The 12-year-old chased the car and got back in. The 10-year-old was left alone and was eventually comforted by a passer-by who bought her an ice cream and contacted the police. When Ms. Primoff came to pick up her daughter, she was arrested on charges of endangering the welfare of a child, a misdemeanor, and held in jail overnight. Ms. Primoff, a partner specializing in international finance with the firm Kaye Scholer, is free on $1,500 bail and due back in court on May 21.

CHERYL KESSNER, a social worker who raised five children, said Ms. Primoff made a mistake, but the girls were left, for however long, in a safe commercial district, not a dangerous neighborhood. She said the reaction was as much about the overly anxious, safety-obsessed standards of suburbia as Ms. Primoff’s flawed judgment.
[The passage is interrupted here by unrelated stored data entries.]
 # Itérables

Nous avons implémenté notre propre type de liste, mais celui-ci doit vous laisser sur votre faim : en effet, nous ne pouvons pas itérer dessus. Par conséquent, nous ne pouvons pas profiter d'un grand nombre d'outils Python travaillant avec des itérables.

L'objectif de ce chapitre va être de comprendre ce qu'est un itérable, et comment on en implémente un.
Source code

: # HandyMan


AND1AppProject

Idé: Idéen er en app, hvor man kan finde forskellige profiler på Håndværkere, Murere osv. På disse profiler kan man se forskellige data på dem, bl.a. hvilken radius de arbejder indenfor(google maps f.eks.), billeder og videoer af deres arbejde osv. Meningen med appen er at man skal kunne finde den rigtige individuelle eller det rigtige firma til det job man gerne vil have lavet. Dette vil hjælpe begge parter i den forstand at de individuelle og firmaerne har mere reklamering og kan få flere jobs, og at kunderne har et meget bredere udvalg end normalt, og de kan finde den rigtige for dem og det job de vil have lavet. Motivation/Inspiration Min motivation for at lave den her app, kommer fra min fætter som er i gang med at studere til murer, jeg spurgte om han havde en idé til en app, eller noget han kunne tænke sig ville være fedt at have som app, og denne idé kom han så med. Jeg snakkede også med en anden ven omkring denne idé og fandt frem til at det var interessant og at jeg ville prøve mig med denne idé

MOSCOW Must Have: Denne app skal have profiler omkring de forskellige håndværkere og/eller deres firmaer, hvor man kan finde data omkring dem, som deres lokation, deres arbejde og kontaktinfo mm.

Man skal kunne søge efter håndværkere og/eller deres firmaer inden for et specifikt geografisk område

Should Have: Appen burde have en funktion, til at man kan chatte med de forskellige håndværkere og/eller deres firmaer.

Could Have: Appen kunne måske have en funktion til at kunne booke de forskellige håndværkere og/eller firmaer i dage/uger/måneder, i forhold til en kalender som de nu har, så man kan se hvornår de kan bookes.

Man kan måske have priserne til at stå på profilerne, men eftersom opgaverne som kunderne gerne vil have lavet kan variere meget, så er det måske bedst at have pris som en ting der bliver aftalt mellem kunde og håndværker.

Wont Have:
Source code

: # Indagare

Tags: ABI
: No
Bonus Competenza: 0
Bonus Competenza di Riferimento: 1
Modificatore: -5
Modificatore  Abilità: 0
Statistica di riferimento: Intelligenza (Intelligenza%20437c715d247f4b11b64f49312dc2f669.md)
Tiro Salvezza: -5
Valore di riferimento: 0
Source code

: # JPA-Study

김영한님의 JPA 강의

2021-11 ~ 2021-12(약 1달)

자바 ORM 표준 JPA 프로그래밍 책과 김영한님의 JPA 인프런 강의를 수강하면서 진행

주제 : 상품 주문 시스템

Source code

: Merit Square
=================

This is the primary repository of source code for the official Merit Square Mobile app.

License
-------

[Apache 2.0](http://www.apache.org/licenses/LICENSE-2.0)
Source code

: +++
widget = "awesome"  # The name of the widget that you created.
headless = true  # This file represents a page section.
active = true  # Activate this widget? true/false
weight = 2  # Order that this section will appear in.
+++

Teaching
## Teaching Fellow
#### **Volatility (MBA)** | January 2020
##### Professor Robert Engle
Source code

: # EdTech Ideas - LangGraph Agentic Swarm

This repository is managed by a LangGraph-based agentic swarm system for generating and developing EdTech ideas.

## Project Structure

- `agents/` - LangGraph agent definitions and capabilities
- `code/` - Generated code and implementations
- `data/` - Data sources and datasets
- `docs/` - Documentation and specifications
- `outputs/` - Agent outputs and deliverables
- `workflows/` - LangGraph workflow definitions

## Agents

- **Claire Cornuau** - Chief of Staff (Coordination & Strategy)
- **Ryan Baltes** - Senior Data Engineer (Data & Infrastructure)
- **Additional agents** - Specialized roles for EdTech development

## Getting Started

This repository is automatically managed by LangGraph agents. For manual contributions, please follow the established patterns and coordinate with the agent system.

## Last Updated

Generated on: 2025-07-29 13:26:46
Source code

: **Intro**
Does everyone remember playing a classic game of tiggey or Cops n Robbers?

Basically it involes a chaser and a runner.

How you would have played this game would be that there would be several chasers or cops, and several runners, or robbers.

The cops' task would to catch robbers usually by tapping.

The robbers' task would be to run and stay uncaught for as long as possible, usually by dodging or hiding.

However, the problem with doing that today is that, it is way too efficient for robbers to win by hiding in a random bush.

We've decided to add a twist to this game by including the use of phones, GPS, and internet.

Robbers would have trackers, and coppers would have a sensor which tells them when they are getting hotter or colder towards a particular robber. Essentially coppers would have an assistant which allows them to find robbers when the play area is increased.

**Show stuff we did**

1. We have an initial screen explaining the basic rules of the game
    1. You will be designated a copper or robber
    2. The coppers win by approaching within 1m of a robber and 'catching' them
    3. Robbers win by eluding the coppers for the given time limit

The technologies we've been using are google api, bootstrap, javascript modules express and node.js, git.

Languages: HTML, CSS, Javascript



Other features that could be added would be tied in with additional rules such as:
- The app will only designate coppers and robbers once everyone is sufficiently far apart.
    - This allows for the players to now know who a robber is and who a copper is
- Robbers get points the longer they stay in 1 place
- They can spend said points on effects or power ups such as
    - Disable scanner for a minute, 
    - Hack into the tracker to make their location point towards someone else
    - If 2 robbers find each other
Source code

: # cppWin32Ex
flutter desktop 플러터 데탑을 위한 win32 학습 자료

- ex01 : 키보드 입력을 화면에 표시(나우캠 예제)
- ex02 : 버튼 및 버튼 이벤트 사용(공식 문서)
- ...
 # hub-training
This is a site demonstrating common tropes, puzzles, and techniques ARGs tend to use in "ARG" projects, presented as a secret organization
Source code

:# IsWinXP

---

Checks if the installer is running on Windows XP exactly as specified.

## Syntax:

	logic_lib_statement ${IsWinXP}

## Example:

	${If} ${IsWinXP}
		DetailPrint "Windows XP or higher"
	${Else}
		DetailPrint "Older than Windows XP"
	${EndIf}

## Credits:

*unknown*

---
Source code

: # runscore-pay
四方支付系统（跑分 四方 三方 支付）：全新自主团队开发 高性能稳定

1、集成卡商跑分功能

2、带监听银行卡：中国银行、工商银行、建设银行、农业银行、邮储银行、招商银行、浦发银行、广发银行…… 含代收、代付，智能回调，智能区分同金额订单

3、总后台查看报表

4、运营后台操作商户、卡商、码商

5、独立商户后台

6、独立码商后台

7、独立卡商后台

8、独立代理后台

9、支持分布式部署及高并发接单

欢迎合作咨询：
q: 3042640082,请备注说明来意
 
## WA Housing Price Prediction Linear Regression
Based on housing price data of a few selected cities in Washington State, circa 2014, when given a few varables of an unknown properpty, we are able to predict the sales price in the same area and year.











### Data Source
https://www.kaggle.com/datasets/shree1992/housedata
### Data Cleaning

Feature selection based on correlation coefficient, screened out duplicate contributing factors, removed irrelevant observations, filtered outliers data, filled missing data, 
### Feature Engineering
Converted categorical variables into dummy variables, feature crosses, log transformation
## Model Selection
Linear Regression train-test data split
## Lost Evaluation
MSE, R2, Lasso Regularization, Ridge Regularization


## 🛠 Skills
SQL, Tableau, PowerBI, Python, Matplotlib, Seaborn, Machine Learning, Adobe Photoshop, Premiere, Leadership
It sounds like the girls were not put into some foster care, but sent home, which is good, but the mother was put in jail over night. Sorry, this is ridiculous. I think the judge who ordered this should be put in jail for gross abuse of power. It also sounds like the mother is now locked out of her own home.

When did the state get put in charge of judging our every action? I know things have been this way for awhile now, but I have to ask when this became acceptable.

If doctors can be sued for negligence, then why can't judges? People always talk about how the federal government abuses peoples rights, but from everything I have experienced, local court judges are the biggest abusers.

Do you people really think the local courts should have this power over peoples lives?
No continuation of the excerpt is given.